Do Not Refuse Him - Hebrews 12:25-29
Notes
Transcript
25 See that you do not refuse him who is speaking. For if they did not escape when they refused him who warned them on earth, much less will we escape if we reject him who warns from heaven. 26 At that time his voice shook the earth, but now he has promised, “Yet once more I will shake not only the earth but also the heavens.” 27 This phrase, “Yet once more,” indicates the removal of things that are shaken—that is, things that have been made—in order that the things that cannot be shaken may remain. 28 Therefore let us be grateful for receiving a kingdom that cannot be shaken, and thus let us offer to God acceptable worship, with reverence and awe, 29 for our God is a consuming fire.
INTRO
INTRO
And he pursues the argument from the less to the greater, when he says, that God or Moses spoke then on earth, but that the same God or Christ speaks now from heaven.
Also, you can point out in this lesser to the greater argument, that we are hearing the voice of Jesus.
“Long ago, at many times and in many ways, God spoke to our fathers by the prophets, but in these last days he has spoken to us by his Son, whom he appointed the heir of all things, through whom also he created the world. He is the radiance of the glory of God and the exact imprint of his nature, and he upholds the universe by the word of his power. After making purification for sins, he sat down at the right hand of the Majesty on high, having become as much superior to angels as the name he has inherited is more excellent than theirs.” (Hebrews 1:1–4, ESV)
Don’t forget that this really is the conclusion of most of Hebrews’ argumentation. This is the wrapping up of this sermon of encouragement before ch. 13 ends with a few works of practical application.
Don’t forget that great repeated phrase from Psalm 95 — the one that is being repeated here at the end.
“Today,” saying through David so long afterward, in the words already quoted, “Today, if you hear his voice, do not harden your hearts.”” (Hebrews 4:7, ESV)
Now let us consider what the contrast means, the contrast between the old mountain and the new mountain. “See that you do not refuse him who is speaking . . .” (v. 25). Here is the point where modern Christians draw the lesson down when God speaks up. Our tendency is to assume that that the New Covenant is more user-friendly and tolerant of contempt displayed by the worshipper. This is precisely the opposite of what the Bible teaches. “. . .
Wilson, Douglas. Hebrews Through New Eyes: Christ and His Rivals (p. 166). (Function).

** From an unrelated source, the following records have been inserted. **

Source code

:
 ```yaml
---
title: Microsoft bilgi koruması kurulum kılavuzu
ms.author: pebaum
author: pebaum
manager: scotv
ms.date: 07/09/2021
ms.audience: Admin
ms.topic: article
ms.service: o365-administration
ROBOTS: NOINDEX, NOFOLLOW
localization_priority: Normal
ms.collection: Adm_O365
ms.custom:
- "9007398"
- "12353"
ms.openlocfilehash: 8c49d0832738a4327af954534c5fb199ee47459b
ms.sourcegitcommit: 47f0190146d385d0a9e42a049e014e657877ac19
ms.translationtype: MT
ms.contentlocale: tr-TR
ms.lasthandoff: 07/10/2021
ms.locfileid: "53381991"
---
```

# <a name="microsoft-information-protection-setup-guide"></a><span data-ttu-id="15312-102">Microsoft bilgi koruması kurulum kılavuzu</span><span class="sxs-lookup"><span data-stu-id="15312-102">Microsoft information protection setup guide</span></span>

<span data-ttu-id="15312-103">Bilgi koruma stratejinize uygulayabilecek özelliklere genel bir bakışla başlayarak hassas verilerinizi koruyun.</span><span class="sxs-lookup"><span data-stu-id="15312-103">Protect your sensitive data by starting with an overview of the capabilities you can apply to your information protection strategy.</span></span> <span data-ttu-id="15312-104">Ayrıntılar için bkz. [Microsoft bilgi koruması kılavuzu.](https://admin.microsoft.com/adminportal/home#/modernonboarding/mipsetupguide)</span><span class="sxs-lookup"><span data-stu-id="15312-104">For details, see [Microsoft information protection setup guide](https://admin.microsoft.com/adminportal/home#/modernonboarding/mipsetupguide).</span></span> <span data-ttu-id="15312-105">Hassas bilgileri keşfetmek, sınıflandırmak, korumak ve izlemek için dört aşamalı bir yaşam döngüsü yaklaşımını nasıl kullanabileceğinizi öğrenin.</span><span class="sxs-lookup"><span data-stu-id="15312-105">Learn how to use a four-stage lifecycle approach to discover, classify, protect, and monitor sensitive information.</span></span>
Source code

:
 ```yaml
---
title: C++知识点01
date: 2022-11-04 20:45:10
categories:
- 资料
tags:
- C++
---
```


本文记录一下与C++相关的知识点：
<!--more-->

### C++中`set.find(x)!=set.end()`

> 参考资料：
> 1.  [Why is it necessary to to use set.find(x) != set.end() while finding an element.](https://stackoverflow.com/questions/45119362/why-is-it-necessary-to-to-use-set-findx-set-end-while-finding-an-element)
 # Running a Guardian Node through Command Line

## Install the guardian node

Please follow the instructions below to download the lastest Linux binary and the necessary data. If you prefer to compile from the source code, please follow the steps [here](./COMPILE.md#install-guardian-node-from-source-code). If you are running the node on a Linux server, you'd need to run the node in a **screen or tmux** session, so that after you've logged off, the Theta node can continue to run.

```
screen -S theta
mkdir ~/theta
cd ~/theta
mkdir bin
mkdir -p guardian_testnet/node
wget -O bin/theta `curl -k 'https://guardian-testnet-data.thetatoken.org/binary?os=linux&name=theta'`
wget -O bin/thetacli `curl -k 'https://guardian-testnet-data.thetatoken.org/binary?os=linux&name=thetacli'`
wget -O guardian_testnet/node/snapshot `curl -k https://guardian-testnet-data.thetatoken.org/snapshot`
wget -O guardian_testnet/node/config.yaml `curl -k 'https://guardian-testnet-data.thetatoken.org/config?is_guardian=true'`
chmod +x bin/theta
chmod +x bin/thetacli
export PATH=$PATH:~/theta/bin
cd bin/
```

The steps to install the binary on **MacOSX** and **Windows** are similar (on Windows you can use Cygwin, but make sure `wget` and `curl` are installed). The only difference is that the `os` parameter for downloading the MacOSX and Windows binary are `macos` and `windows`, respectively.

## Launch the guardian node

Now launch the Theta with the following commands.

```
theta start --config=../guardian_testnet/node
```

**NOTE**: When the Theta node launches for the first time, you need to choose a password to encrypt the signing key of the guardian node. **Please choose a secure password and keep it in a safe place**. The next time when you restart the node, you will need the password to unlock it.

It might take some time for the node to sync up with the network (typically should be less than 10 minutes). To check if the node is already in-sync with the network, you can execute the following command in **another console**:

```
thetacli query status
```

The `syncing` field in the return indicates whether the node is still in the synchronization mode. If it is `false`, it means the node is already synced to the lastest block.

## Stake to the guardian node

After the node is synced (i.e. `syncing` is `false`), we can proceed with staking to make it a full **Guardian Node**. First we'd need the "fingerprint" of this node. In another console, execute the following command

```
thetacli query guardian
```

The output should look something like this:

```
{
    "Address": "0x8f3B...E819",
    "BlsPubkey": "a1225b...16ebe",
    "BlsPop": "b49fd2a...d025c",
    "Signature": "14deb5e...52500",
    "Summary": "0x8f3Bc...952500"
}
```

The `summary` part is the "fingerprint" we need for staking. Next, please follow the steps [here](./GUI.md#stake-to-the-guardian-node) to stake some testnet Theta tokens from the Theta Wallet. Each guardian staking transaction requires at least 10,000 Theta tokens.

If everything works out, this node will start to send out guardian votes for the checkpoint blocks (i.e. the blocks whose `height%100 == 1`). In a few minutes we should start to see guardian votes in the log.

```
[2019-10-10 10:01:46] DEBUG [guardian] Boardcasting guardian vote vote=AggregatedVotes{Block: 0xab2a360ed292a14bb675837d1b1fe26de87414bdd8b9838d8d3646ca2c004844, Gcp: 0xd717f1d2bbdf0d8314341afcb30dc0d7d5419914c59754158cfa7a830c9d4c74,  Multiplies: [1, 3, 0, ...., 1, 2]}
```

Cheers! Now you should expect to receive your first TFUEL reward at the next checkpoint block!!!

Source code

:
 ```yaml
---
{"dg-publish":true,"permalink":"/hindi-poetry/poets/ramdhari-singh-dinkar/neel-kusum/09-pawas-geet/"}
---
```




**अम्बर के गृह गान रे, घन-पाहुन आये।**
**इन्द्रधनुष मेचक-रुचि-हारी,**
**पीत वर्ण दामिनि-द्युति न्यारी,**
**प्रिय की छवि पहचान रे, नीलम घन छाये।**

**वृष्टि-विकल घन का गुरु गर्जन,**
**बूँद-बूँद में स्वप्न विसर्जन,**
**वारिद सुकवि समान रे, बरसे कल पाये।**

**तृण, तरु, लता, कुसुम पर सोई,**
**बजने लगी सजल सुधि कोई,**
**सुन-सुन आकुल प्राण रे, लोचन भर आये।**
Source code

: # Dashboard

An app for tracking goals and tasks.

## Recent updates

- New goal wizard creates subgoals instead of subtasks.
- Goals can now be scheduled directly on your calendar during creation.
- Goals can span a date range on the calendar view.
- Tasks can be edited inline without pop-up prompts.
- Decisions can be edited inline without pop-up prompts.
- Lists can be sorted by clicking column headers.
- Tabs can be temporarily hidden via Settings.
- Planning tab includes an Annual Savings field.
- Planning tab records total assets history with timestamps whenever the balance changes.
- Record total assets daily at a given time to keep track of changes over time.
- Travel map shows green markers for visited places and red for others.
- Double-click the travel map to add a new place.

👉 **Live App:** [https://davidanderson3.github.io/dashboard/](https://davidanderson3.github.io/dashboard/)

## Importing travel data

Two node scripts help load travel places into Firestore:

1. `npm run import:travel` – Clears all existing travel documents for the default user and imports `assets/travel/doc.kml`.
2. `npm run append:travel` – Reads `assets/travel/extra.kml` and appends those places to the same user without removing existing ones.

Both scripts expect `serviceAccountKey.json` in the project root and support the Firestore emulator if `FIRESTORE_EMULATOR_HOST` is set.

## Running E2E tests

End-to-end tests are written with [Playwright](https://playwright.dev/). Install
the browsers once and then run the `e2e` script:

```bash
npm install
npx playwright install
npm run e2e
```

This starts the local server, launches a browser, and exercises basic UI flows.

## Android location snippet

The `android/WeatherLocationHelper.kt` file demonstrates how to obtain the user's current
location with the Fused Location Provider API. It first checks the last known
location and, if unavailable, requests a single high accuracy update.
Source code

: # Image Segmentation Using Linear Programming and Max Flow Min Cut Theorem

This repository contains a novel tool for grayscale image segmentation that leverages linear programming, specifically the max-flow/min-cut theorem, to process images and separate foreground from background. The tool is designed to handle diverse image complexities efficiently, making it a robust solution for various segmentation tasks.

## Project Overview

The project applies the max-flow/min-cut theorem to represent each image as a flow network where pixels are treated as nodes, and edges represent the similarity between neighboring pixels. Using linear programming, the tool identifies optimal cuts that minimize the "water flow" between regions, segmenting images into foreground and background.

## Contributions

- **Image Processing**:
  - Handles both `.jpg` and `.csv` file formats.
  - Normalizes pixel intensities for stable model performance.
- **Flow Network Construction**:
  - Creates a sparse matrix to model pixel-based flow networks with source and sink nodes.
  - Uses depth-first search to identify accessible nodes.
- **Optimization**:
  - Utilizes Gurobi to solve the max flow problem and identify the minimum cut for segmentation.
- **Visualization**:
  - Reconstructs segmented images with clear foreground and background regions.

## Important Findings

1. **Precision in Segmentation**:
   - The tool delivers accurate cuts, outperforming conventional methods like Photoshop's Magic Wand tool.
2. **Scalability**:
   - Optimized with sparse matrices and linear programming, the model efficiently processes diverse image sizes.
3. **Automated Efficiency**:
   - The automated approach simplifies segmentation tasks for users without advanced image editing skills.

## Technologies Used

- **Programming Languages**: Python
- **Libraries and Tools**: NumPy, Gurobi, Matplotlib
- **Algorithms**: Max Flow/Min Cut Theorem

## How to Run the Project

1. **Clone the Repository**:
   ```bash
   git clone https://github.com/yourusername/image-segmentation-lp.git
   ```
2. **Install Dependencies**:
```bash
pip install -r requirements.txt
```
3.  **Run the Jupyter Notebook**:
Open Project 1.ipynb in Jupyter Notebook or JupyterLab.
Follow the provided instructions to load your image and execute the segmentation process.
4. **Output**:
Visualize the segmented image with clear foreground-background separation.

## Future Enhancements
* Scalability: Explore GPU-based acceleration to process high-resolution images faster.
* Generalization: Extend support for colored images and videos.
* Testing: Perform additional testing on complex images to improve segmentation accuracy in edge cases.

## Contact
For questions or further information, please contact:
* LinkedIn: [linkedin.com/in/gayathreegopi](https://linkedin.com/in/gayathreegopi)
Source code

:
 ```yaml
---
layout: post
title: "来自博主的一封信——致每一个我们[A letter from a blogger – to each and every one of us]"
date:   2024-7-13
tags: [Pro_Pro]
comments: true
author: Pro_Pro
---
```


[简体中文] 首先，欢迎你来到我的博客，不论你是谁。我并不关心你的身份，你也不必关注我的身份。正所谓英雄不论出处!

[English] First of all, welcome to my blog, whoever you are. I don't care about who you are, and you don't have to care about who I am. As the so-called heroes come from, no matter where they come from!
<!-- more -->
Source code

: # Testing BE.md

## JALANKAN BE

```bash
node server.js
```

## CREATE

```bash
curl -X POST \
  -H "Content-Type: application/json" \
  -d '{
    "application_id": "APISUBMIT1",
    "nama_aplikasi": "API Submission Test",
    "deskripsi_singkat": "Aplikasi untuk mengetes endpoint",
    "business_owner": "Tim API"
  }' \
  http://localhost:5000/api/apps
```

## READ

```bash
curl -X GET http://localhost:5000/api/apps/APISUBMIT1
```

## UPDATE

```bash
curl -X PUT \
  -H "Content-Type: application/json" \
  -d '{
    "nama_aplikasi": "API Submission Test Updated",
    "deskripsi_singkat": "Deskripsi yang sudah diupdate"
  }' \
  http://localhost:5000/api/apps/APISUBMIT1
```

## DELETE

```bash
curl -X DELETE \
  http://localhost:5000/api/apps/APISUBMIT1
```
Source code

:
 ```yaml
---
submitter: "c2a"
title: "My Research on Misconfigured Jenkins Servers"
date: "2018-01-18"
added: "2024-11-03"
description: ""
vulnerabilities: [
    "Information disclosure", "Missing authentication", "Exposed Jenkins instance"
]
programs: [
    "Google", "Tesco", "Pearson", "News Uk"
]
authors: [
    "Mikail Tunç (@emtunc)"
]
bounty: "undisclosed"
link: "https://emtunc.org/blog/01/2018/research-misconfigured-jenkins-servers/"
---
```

Kindle Edition.
Points and Beats
I. The sifting and judgement
I. The sifting and judgement
Think of the things that can be shaken. Civilizations and empires, politicians, senators, wealth, and fame. It is all so worn out. Think of the great poem by Shelly of Ozymandias.
This quote about shaking the earth comes from Haggai. And in the context of the quote the people have returned from exile and have rebuilt the temple. But there are people there who remember the old temple and its former glory. To this new temple, they weep because of how far it seems to have fallen from its former state. It was shaken. And to this God says to them, “For thus says the Lord of hosts: Yet once more, in a little while, I will shake the heavens and the earth and the sea and the dry land. And I will shake all nations, so that the treasures of all nations shall come in, and I will fill this house with glory, says the Lord of hosts. The silver is mine, and the gold is mine, declares the Lord of hosts. The latter glory of this house shall be greater than the former, says the Lord of hosts. And in this place I will give peace, declares the Lord of hosts.’ ”” (Haggai 2:6–9, ESV)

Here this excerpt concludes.